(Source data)
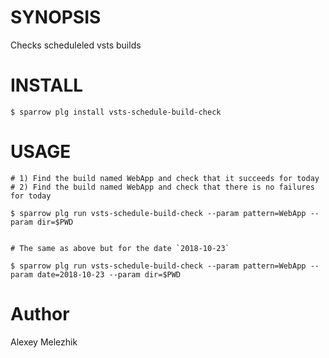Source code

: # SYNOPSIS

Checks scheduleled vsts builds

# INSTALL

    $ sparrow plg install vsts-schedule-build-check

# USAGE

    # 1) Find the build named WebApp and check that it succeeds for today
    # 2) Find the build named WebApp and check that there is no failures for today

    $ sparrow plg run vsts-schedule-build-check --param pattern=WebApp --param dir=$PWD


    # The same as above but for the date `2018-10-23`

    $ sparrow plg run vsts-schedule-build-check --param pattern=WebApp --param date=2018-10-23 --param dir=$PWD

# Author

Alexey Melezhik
--
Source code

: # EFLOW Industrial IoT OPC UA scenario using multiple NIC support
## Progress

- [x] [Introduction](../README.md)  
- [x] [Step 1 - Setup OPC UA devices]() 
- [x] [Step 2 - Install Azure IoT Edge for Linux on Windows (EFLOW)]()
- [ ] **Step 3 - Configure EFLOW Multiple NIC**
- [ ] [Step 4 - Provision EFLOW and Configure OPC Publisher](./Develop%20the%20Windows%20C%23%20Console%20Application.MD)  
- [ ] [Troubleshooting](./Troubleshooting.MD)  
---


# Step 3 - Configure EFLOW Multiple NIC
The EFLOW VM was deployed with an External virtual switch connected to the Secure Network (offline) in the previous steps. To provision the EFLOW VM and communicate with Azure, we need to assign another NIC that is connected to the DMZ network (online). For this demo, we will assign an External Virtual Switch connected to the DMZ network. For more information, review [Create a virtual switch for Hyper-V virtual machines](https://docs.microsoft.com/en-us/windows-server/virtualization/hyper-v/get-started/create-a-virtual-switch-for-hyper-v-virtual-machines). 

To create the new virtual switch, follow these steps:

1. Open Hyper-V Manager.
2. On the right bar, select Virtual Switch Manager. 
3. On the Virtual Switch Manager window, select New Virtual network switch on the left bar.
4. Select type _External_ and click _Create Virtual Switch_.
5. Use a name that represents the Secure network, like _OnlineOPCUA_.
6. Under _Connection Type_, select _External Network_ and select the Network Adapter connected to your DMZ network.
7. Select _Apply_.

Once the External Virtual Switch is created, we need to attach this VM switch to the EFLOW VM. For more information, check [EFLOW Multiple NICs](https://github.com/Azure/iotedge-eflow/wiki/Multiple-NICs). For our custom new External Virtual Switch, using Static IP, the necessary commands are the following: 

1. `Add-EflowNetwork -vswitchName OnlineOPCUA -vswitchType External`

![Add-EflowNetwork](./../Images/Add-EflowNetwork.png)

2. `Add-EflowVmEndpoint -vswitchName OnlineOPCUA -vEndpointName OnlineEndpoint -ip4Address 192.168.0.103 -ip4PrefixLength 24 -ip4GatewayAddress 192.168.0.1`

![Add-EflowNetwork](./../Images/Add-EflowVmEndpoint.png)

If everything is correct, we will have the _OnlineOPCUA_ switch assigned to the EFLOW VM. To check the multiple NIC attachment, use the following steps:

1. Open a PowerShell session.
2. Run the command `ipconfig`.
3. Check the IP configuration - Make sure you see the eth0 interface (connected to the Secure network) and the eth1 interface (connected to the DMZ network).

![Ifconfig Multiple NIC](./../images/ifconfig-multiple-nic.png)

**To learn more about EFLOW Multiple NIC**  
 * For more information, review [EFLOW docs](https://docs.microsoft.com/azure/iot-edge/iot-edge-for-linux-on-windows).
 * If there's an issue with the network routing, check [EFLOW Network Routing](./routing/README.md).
--
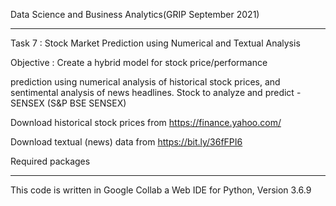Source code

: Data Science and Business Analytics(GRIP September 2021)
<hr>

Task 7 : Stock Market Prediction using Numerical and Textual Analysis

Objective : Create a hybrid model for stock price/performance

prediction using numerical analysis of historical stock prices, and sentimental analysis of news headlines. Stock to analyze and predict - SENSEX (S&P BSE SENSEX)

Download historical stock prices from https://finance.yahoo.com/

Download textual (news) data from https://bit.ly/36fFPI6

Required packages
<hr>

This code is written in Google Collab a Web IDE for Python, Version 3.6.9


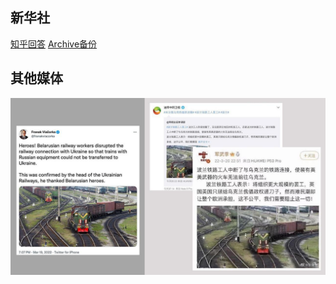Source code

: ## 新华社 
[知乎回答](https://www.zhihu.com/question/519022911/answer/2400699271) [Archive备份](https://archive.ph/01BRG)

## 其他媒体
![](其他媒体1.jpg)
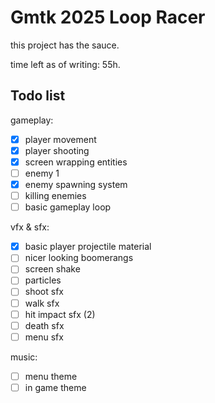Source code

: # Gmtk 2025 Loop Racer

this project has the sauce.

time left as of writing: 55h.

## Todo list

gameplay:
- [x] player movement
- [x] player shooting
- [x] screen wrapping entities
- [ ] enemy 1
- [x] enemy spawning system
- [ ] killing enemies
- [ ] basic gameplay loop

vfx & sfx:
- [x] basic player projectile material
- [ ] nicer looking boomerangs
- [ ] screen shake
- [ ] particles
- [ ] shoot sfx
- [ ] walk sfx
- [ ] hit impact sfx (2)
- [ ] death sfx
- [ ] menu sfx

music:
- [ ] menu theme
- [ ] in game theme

**Brief:** Take the lines above from the one containing "- [ ] enemy 1" down to the one containing "- [ ] in game theme", and transcribe them exactly, both ends included.

**Answer box:**
- [ ] enemy 1
- [x] enemy spawning system
- [ ] killing enemies
- [ ] basic gameplay loop

vfx & sfx:
- [x] basic player projectile material
- [ ] nicer looking boomerangs
- [ ] screen shake
- [ ] particles
- [ ] shoot sfx
- [ ] walk sfx
- [ ] hit impact sfx (2)
- [ ] death sfx
- [ ] menu sfx

music:
- [ ] menu theme
- [ ] in game theme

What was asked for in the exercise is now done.